(Items listed in a dataset)
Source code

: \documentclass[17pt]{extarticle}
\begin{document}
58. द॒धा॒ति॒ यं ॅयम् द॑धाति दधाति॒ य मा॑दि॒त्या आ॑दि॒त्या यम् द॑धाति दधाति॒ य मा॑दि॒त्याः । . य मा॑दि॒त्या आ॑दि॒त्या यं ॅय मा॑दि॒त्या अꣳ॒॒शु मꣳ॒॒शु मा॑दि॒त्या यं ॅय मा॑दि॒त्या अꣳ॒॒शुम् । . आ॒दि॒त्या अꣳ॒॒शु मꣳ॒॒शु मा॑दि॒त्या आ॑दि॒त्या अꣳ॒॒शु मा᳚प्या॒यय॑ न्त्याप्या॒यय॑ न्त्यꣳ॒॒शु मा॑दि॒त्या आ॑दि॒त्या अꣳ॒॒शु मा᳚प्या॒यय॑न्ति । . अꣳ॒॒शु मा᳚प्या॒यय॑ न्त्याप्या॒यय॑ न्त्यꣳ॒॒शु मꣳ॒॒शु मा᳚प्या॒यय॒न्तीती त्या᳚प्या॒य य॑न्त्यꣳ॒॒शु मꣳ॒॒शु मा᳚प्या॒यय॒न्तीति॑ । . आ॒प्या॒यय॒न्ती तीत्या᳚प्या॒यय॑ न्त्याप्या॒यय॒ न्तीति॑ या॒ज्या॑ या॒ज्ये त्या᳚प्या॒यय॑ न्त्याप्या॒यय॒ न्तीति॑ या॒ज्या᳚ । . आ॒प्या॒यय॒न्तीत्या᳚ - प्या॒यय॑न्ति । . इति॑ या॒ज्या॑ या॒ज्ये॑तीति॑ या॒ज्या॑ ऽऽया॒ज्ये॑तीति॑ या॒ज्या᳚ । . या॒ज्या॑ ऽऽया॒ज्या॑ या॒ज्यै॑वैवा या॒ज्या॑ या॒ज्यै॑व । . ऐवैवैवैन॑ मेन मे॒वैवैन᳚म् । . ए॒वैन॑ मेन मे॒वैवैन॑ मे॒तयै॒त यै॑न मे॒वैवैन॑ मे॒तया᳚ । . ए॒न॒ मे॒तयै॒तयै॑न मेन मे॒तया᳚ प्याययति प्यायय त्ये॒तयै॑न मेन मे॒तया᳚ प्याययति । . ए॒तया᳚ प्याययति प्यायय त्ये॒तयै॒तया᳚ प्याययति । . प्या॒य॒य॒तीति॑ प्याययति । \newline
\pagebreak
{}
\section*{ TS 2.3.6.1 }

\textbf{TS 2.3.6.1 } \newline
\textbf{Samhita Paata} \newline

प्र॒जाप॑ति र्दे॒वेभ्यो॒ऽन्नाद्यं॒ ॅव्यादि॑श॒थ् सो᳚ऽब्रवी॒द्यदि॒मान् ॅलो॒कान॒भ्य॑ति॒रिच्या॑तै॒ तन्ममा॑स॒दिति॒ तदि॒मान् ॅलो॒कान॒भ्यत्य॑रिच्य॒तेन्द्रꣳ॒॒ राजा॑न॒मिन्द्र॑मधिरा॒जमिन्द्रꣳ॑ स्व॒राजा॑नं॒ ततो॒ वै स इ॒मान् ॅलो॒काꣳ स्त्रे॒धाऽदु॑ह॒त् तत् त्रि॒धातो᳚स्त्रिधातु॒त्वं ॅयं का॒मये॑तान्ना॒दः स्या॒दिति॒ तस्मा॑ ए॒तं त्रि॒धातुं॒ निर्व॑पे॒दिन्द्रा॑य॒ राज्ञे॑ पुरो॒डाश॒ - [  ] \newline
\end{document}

■ **Your goal**
An exact copy of every record is needed, so retype them all.

■ **Exercise result**
Source code

: \documentclass[17pt]{extarticle}
\begin{document}
58. द॒धा॒ति॒ यं ॅयम् द॑धाति दधाति॒ य मा॑दि॒त्या आ॑दि॒त्या यम् द॑धाति दधाति॒ य मा॑दि॒त्याः । . य मा॑दि॒त्या आ॑दि॒त्या यं ॅय मा॑दि॒त्या अꣳ॒॒शु मꣳ॒॒शु मा॑दि॒त्या यं ॅय मा॑दि॒त्या अꣳ॒॒शुम् । . आ॒दि॒त्या अꣳ॒॒शु मꣳ॒॒शु मा॑दि॒त्या आ॑दि॒त्या अꣳ॒॒शु मा᳚प्या॒यय॑ न्त्याप्या॒यय॑ न्त्यꣳ॒॒शु मा॑दि॒त्या आ॑दि॒त्या अꣳ॒॒शु मा᳚प्या॒यय॑न्ति । . अꣳ॒॒शु मा᳚प्या॒यय॑ न्त्याप्या॒यय॑ न्त्यꣳ॒॒शु मꣳ॒॒शु मा᳚प्या॒यय॒न्तीती त्या᳚प्या॒य य॑न्त्यꣳ॒॒शु मꣳ॒॒शु मा᳚प्या॒यय॒न्तीति॑ । . आ॒प्या॒यय॒न्ती तीत्या᳚प्या॒यय॑ न्त्याप्या॒यय॒ न्तीति॑ या॒ज्या॑ या॒ज्ये त्या᳚प्या॒यय॑ न्त्याप्या॒यय॒ न्तीति॑ या॒ज्या᳚ । . आ॒प्या॒यय॒न्तीत्या᳚ - प्या॒यय॑न्ति । . इति॑ या॒ज्या॑ या॒ज्ये॑तीति॑ या॒ज्या॑ ऽऽया॒ज्ये॑तीति॑ या॒ज्या᳚ । . या॒ज्या॑ ऽऽया॒ज्या॑ या॒ज्यै॑वैवा या॒ज्या॑ या॒ज्यै॑व । . ऐवैवैवैन॑ मेन मे॒वैवैन᳚म् । . ए॒वैन॑ मेन मे॒वैवैन॑ मे॒तयै॒त यै॑न मे॒वैवैन॑ मे॒तया᳚ । . ए॒न॒ मे॒तयै॒तयै॑न मेन मे॒तया᳚ प्याययति प्यायय त्ये॒तयै॑न मेन मे॒तया᳚ प्याययति । . ए॒तया᳚ प्याययति प्यायय त्ये॒तयै॒तया᳚ प्याययति । . प्या॒य॒य॒तीति॑ प्याययति । \newline
\pagebreak
{}
\section*{ TS 2.3.6.1 }

\textbf{TS 2.3.6.1 } \newline
\textbf{Samhita Paata} \newline

प्र॒जाप॑ति र्दे॒वेभ्यो॒ऽन्नाद्यं॒ ॅव्यादि॑श॒थ् सो᳚ऽब्रवी॒द्यदि॒मान् ॅलो॒कान॒भ्य॑ति॒रिच्या॑तै॒ तन्ममा॑स॒दिति॒ तदि॒मान् ॅलो॒कान॒भ्यत्य॑रिच्य॒तेन्द्रꣳ॒॒ राजा॑न॒मिन्द्र॑मधिरा॒जमिन्द्रꣳ॑ स्व॒राजा॑नं॒ ततो॒ वै स इ॒मान् ॅलो॒काꣳ स्त्रे॒धाऽदु॑ह॒त् तत् त्रि॒धातो᳚स्त्रिधातु॒त्वं ॅयं का॒मये॑तान्ना॒दः स्या॒दिति॒ तस्मा॑ ए॒तं त्रि॒धातुं॒ निर्व॑पे॒दिन्द्रा॑य॒ राज्ञे॑ पुरो॒डाश॒ - [  ] \newline
\end{document}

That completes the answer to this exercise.